Comunicação foi apontada como central para a integração dos povos da Amazônia. Documento político aponta que ela deve ser vista de forma política como um direito dos povos, e não apenas como ferramenta.
(Por Gilka Resende – FASE / Equipe de Comunicação do VIII FSPA)
O Fórum Social Pan Amazônico (FSPA), realizado em Tarapoto, no Peru, trouxe uma novidade: pela primeira vez elegeu a comunicação como um eixo estratégico para a construção de alternativas ao atual desenvolvimento. Além de integrar a Carta de Tarapoto, reivindicações por uma “Comunicação para a vida” também foram direcionadas aos governos dos nove países que integram a região andino-amazônica. Organizações, movimentos sociais, coletivos de comunicação e redes de meios comunitários, indígenas, alternativos e populares exigiram novos marcos regulatórios e políticas públicas que garantam o direito à comunicação. As entidades que construíram o FSPA se comprometeram a se somar às lutas pela democratização da mídia.

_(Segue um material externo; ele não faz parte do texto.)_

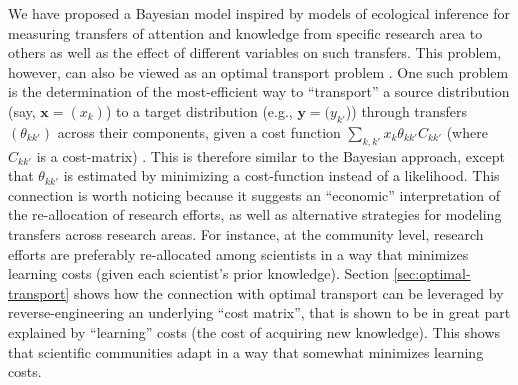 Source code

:\documentclass{article}
\begin{document}
We have proposed a Bayesian model inspired by models of ecological inference for measuring transfers of attention and knowledge from specific research area to others as well as the effect of different variables on such transfers. This problem, however, can also be viewed as an optimal transport problem \citep{muzellec2017tsallis,li2019learning}. One such problem is the determination of the most-efficient way to  ``transport'' a source distribution (say, $\bm{x}=(x_k)$) to a target distribution (e.g., $\bm{y}=(y_{k'}$)) through transfers $(\theta_{kk'})$ across their components,   given a cost function $\sum_{k,k'} x_{k} \theta_{kk'}C_{kk'}$ (where $C_{kk'}$ is a cost-matrix) \citep{Peyre2018}. This is therefore similar to the Bayesian approach, except that $\theta_{kk'}$ is estimated by minimizing a cost-function instead of a likelihood. This connection is worth noticing because it suggests an ``economic'' interpretation of the re-allocation of research efforts, as well as alternative strategies for modeling transfers across research areas. For instance, at the community level, research efforts are preferably re-allocated among scientists in a way that minimizes learning costs (given each scientist's prior knowledge). Section \ref{sec:optimal-transport} shows how the connection with optimal transport can be leveraged by reverse-engineering an underlying ``cost matrix'', that is shown to be in great part explained by ``learning'' costs (the cost of acquiring new knowledge). This shows that scientific communities adapt in a way that somewhat minimizes learning costs.  %


\end{document}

Realizado entre de 28 de abril a 1º de maio, o Fórum reuniu cerca de 1500 participantes. Os resultados dos eixos políticos do evento foram compartilhados em plenária. A democratização da mídia foi apontada como central para o aprofundamento e ampliação da democracia na região. Um ponto defendido foi o estabelecimento de limites de propriedade e controle dos meios de comunicação. Também se falou da necessidade de se universalizar a internet e de se destinar, ao menos, um terço do espectro radioelétrico para que comunidade, organizações populares e povos panamazônicos possam criar seus próprios meios de comunicação. Essa medida seria importante para que a mídia deixasse de ser majoritariamente comercial.

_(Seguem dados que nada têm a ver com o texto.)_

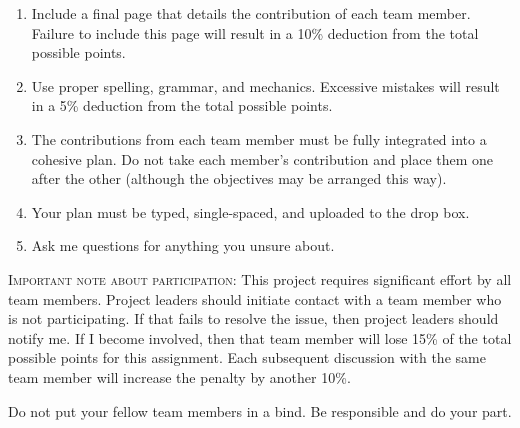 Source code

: \documentclass[12pt, hidelinks]{exam}
\begin{document}
\begin{enumerate}[label=\textsc{\alph*}.]
	
	\item Include a final page that details the contribution of each team member. Failure to include this page will result in a 10\% deduction from the total possible points.
	
	\item Use proper spelling, grammar, and mechanics. Excessive mistakes will result in a 5\% deduction from the total possible points.
	
	\item The contributions from each team member must be fully integrated into a cohesive plan. Do not take each member's contribution and place them one after the other (although the objectives may be arranged this way). 
	
	\item Your plan must be typed, single-spaced, and uploaded to the drop box.
	
	\item Ask me questions for anything you unsure about.
	
\end{enumerate}

\textsc{Important note about participation}: This project requires significant effort by all team members. Project leaders should initiate contact with a team member who is not participating. If that fails to resolve the issue, then project leaders should notify me. If I become involved, then that team member will lose 15\% of the total possible
points for this assignment. Each subsequent discussion with the same team member will increase the penalty by another 10\%. 

Do not put your fellow team members in a bind. Be responsible and do your part.
\end{document}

Em documento, o Fórum destaca que é necessário criar meios públicos, pluralistas e independentes de governos. Estes estariam voltados para visibilizar a diversidade social e cultural dos países panamazônicos e teriam como uma de suas prioridades a defesa da Amazônia, da sua biodiversidade e do Bem Viver, fomentando o diálogo intercultural e a integração dos povos da região.
Conjuntura e comunicação
Leonel Herrera, que integra a Associação Latinoamericana de Rádios Educativas (Aler) em El Salvador, lembrou que a participação e a horizontalidade devem ser valores de uma comunicação que pretende fazer frente ao sistema. Ele destacou que Argentina, Bolívia, Equador e El Salvador deram passos no sentido de mudar a concentração da mídia. No entanto, ressaltou que essas normas nem sempre refletem mudanças nos territórios. Caso não sejam estruturais, elas ficam em risco diante das trocas de governos.
O papel da mídia no golpe pelo qual passa o Brasil foi lembrado durante o FSPA. Integrantes de delegações brasileiras pontuaram que nos últimos anos, mesmo com governos considerados progressistas, o país não avançou com políticas públicas para gerar o direito à comunicação. Delegações de outros países da região prestaram solidariedade ao Brasil, que agora sofre um ataque aos direitos historicamente conquistados, como o respeito aos direitos trabalhistas e o acesso a uma aposentadoria digna.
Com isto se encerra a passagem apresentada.